Advocates of legalized recreational and medical marijuana have long known they face staunch opposition, and therefore they need to identify benefits that everyone will reap, tokers and non-tokers alike. Proponents of California’s adult recreational use law (in effect since January) have touted state tax revenue as the greenest side effect of the new legislation. But Governor Jerry Brown’s recently released revised budget for the state doesn’t necessarily paint the burgeoning recreational sector of the cannabis industry in the rosiest of health, and one means of comparison might seem surprising.
Nearly $61M in four months sounds good…but falls short of estimates
First of all, reported tax revenue on recreational cannabis for its first four months was nearly $61 million. That may seem like a number to make everyone happy, but projections had estimated that the state would collect $185 million in the first six months alone. With the new data in mind, that number now seems out of reach.
Still, legal pot is big business in the Golden State, and by all accounts, it continues to grow (this despite the fact that cannabis is sclassified as a Schedule I drug at the federal level). The Department of Finance expects California to earn $630 million in tax revenue in 2019, which is inarguably a lot of paper green generated by the leafy green.

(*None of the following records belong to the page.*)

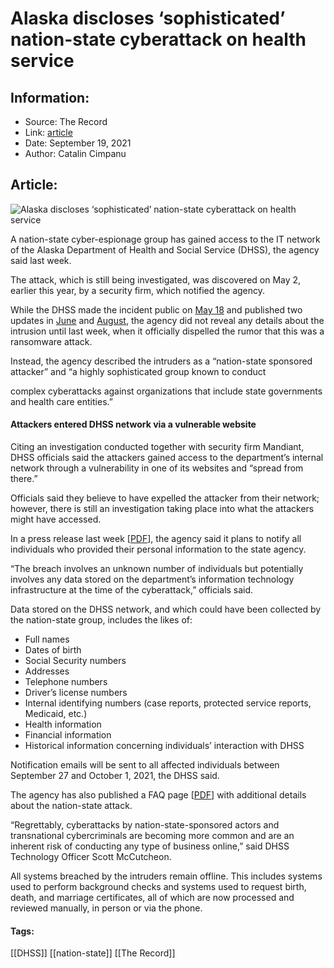 # Alaska discloses ‘sophisticated’ nation-state cyberattack on health service
### 

## Information:
+ Source: The Record
+ Link: [article](https://therecord.media/alaska-discloses-sophisticated-nation-state-cyberattack-on-health-service/)
+ Date: September 19, 2021
+ Author: Catalin Cimpanu


## Article:
![Alaska discloses ‘sophisticated’ nation-state cyberattack on health service](https://therecord.media/wp-content/uploads/2021/09/Juneau-Alaska.jpg)

A nation-state cyber-espionage group has gained access to the IT network of the Alaska Department of Health and Social Service (DHSS), the agency said last week.


The attack, which is still being investigated, was discovered on May 2, earlier this year, by a security firm, which notified the agency.


While the DHSS made the incident public on [May 18](https://content.govdelivery.com/accounts/AKDHSS/bulletins/2d9de81) and published two updates in [June](https://content.govdelivery.com/accounts/AKDHSS/bulletins/2e2f8f2) and [August](https://content.govdelivery.com/accounts/AKDHSS/bulletins/2eb542a), the agency did not reveal any details about the intrusion until last week, when it officially dispelled the rumor that this was a ransomware attack.


Instead, the agency described the intruders as a “nation-state sponsored attacker” and “a highly sophisticated group known to conduct 


complex cyberattacks against organizations that include state governments and health care entities.”


#### Attackers entered DHSS network via a vulnerable website


Citing an investigation conducted together with security firm Mandiant, DHSS officials said the attackers gained access to the department’s internal network through a vulnerability in one of its websites and “spread from there.”


Officials said they believe to have expelled the attacker from their network; however, there is still an investigation taking place into what the attackers might have accessed.


In a press release last week [[PDF](http://dhss.alaska.gov/news/Documents/press/2021/DHSS_PressRelease_SecurityBreach_20210916.pdf)], the agency said it plans to notify all individuals who provided their personal information to the state agency.


“The breach involves an unknown number of individuals but potentially involves any data stored on the department’s information technology infrastructure at the time of the cyberattack,” officials said.


Data stored on the DHSS network, and which could have been collected by the nation-state group, includes the likes of:


* Full names
* Dates of birth
* Social Security numbers
* Addresses
* Telephone numbers
* Driver’s license numbers
* Internal identifying numbers (case reports, protected service reports, Medicaid, etc.)
* Health information
* Financial information
* Historical information concerning individuals’ interaction with DHSS


Notification emails will be sent to all affected individuals between September 27 and October 1, 2021, the DHSS said.


The agency has also published a FAQ page [[PDF](http://dhss.alaska.gov/news/Documents/press/2021/DHSS_FAQs_FMS_Cyberattack_20210916.pdf)] with additional details about the nation-state attack.


“Regrettably, cyberattacks by nation-state-sponsored actors and transnational cybercriminals are becoming more common and are an inherent risk of conducting any type of business online,” said DHSS Technology Officer Scott McCutcheon.


All systems breached by the intruders remain offline. This includes systems used to perform background checks and systems used to request birth, death, and marriage certificates, all of which are now processed and reviewed manually, in person or via the phone.





#### Tags:
[[DHSS]] [[nation-state]] [[The Record]]
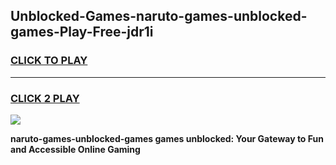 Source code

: 
## Unblocked-Games-naruto-games-unblocked-games-Play-Free-jdr1i
<h3>
<a href="https://premium76.site?title=naruto-games-unblocked-games&ref=23A">CLICK TO PLAY</a></h3>
<hr>

<h3>
<a href="https://premium76.site?title=naruto-games-unblocked-games&ref=23A">CLICK 2 PLAY</a>
  
</h3>

<a href="https://premium76.site?title=naruto-games-unblocked-games&ref=23A"><img src="https://clearcache.store/games.png"></a>


**naruto-games-unblocked-games games unblocked: Your Gateway to Fun and Accessible Online Gaming**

However, when that number is juxtaposed with how much California is losing in non-marijuana-related tax revenue, it’s easy to watch that figure (and the $60-plus million already collected for this year) deflate. Namely, Silicon Valley’s “gig-economy” has a tendency to misclassify workers as independent contractors and avoid paying payroll taxes and the like. The California Labor Commissioner says that the state loses $7 billion each year due to that misclassification.
Marijuana News points out that that lost revenue would do a world of good when it comes to the state’s overburdened public transit network, the housing crises in L.A. and the Bay Area, and California’s public university system that has slid from pinnacle to expensive and unequal.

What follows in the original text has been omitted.